Report on Long Valley (United States) — December 1982
Scientific Event Alert Network Bulletin, vol. 7, no. 12 (December 1982)
Managing Editor: Lindsay McClelland.
Long Valley (United States) Earthquake swarms and increased thermal activity
Please cite this report as:
Global Volcanism Program, 1982. Report on Long Valley (United States) (McClelland, L., ed.). Scientific Event Alert Network Bulletin, 7:12. Smithsonian Institution. https://doi.org/10.5479/si.GVP.SEAN198212-323822.
37.7°N, 118.87°W; summit elev. 3390 m
All times are local (unless otherwise noted)
The following is from the USGS.
"Earthquake swarms in the Long Valley area resumed in mid-December, after quiescence that lasted through most of November. On 14 December between 0056 and 0200, 200-300 small events were recorded, of which only about ten could be located. These were centered at 2-3 km depth in the S part of the caldera, in the Casa Diablo epicentral area of many previous swarms. Spasmodic tremor was recorded for the first time since the 7-8 May swarm. Increased thermal activity was noted along Hot Creek and near the epicentral area a few days before this swarm. Geyser-like activity at one Hot Creek vent occasionally ejected hot water to about 10 m height and water from another vent surged intermittently to about 1.5 m height.

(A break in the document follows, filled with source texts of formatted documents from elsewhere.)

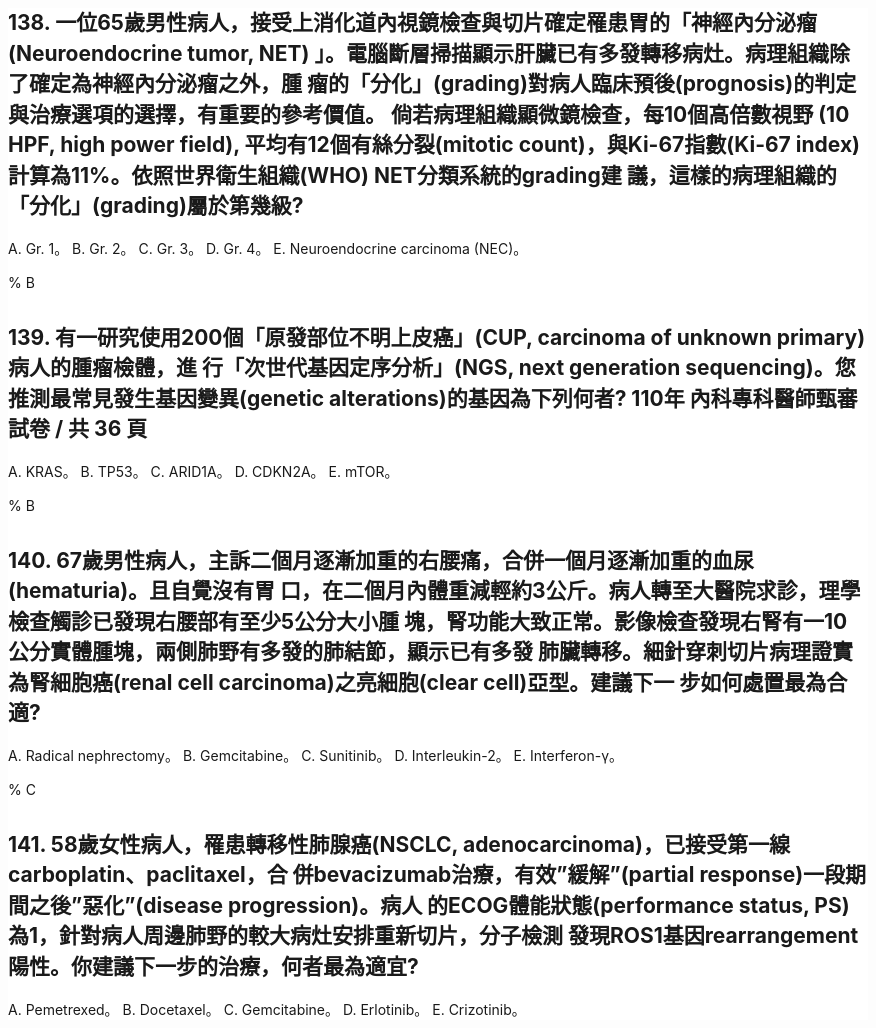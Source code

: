 ## 138. 一位65歲男性病人，接受上消化道內視鏡檢查與切片確定罹患胃的「神經內分泌瘤(Neuroendocrine tumor, NET) 」。電腦斷層掃描顯示肝臟已有多發轉移病灶。病理組織除了確定為神經內分泌瘤之外，腫 瘤的「分化」(grading)對病人臨床預後(prognosis)的判定與治療選項的選擇，有重要的參考價值。 倘若病理組織顯微鏡檢查，每10個高倍數視野 (10 HPF, high power field), 平均有12個有絲分裂(mitotic count)，與Ki-67指數(Ki-67 index)計算為11%。依照世界衛生組織(WHO) NET分類系統的grading建 議，這樣的病理組織的「分化」(grading)屬於第幾級?

A. Gr. 1。
B. Gr. 2。
C. Gr. 3。
D. Gr. 4。
E. Neuroendocrine carcinoma (NEC)。

%
B

## 139. 有一研究使用200個「原發部位不明上皮癌」(CUP, carcinoma of unknown primary)病人的腫瘤檢體，進 行「次世代基因定序分析」(NGS, next generation sequencing)。您推測最常見發生基因變異(genetic alterations)的基因為下列何者? 110年 內科專科醫師甄審試卷 / 共 36 頁

A. KRAS。
B. TP53。
C. ARID1A。
D. CDKN2A。
E. mTOR。

%
B

## 140. 67歲男性病人，主訴二個月逐漸加重的右腰痛，合併一個月逐漸加重的血尿(hematuria)。且自覺沒有胃 口，在二個月內體重減輕約3公斤。病人轉至大醫院求診，理學檢查觸診已發現右腰部有至少5公分大小腫 塊，腎功能大致正常。影像檢查發現右腎有一10公分實體腫塊，兩側肺野有多發的肺結節，顯示已有多發 肺臟轉移。細針穿刺切片病理證實為腎細胞癌(renal cell carcinoma)之亮細胞(clear cell)亞型。建議下一 步如何處置最為合適?

A. Radical nephrectomy。
B. Gemcitabine。
C. Sunitinib。
D. Interleukin-2。
E. Interferon-γ。

%
C

## 141. 58歲女性病人，罹患轉移性肺腺癌(NSCLC, adenocarcinoma)，已接受第一線carboplatin、paclitaxel，合 併bevacizumab治療，有效”緩解”(partial response)一段期間之後”惡化”(disease progression)。病人 的ECOG體能狀態(performance status, PS)為1，針對病人周邊肺野的較大病灶安排重新切片，分子檢測 發現ROS1基因rearrangement陽性。你建議下一步的治療，何者最為適宜?

A. Pemetrexed。
B. Docetaxel。
C. Gemcitabine。
D. Erlotinib。
E. Crizotinib。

"On 21 December at 1428, two M 3.3 earthquakes occurred at 6 km depth in the same epicentral area and were followed by a series of aftershocks. On 22 December between 2140 and 2200 about 100 events were recorded outside the caldera near Red Cones, two basaltic cinder cones about 9 km SW of the 14 and 21 December epicenters. Spasmodic tremor also accompanied this brief swarm.
"On 6 January at 1623, the most intense and prolonged swarm of earthquakes since May 1980 began in the S moat of the caldera. During the first 12 hours, more than 1,000 events were recorded, most in the Casa Diablo epicentral area, but with a secondary concentration near the caldera wall at Convict Creek (about 10 km ESE) and with many distributed between. Strong spasmodic tremor was nearly continuous during the first 12 hours. Two particularly strong shocks, M 5.5 and 5.6 at 1738 and 1924, caused minor damage in Mammoth Lakes and disrupted electrical and telephone service for about an hour.
"During the first 36 hours, earthquakes of magnitude greater than or equal to 1 were occurring at a rate of 80-100/hr, those of magnitude greater than or equal to 3 at 1-5/hr. During the succeeding 36 hours, the number of earthquakes gradually declined to about 15/hr. Sporadic events of M 3-3.5 continued through 1200 on 10 January. As of 12 January, recorded events were continuing at a rate of 4-5/hr, still above the normal background of about 50/day. Hypocenters during the swarm ranged from 10 km to less than or equal to 3 km depth, with most between 4 and 7 km.
"Deformation (borehole tiltmeter, dry tilt, and geodimeter) measurements made during the swarm on 10-11 January suggest that uplift of the resurgent dome accompanied the swarm, but the exact amount awaits completion of remeasurement of selected parts of the leveling network. This, together with the concentration of seismicity in the S moat and the absence of significant seismicity in the Sierra block S of the caldera during this swarm, strongly suggests that the swarm was associated with magma movement at depth. Reoccupation of the geodimeter network in early December had shown no apparent change in deformation since the previous measurements in August."
Geologic Background. The large 17 x 32 km Long Valley caldera east of the central Sierra Nevada Range formed as a result of the voluminous Bishop Tuff eruption about 760,000 years ago. Resurgent doming in the central part of the caldera occurred shortly afterwards, followed by rhyolitic eruptions from the caldera moat and the eruption of rhyodacite from outer ring fracture vents, ending about 50,000 years ago. During early resurgent doming the caldera was filled with a large lake that left strandlines on the caldera walls and the resurgent dome island; the lake eventually drained through the Owens River Gorge. The caldera remains thermally active, with many hot springs and fumaroles, and has had significant deformation, seismicity, and other unrest in recent years. The late-Pleistocene to Holocene Inyo Craters cut the NW topographic rim of the caldera, and along with Mammoth Mountain on the SW topographic rim, are west of the structural caldera and are chemically and tectonically distinct from the Long Valley magmatic system.
Information Contacts: R. Bailey, USGS, Reston, VA; R. Cockerham, USGS, Menlo Park, CA; F. Riley, USGS, Denver, CO.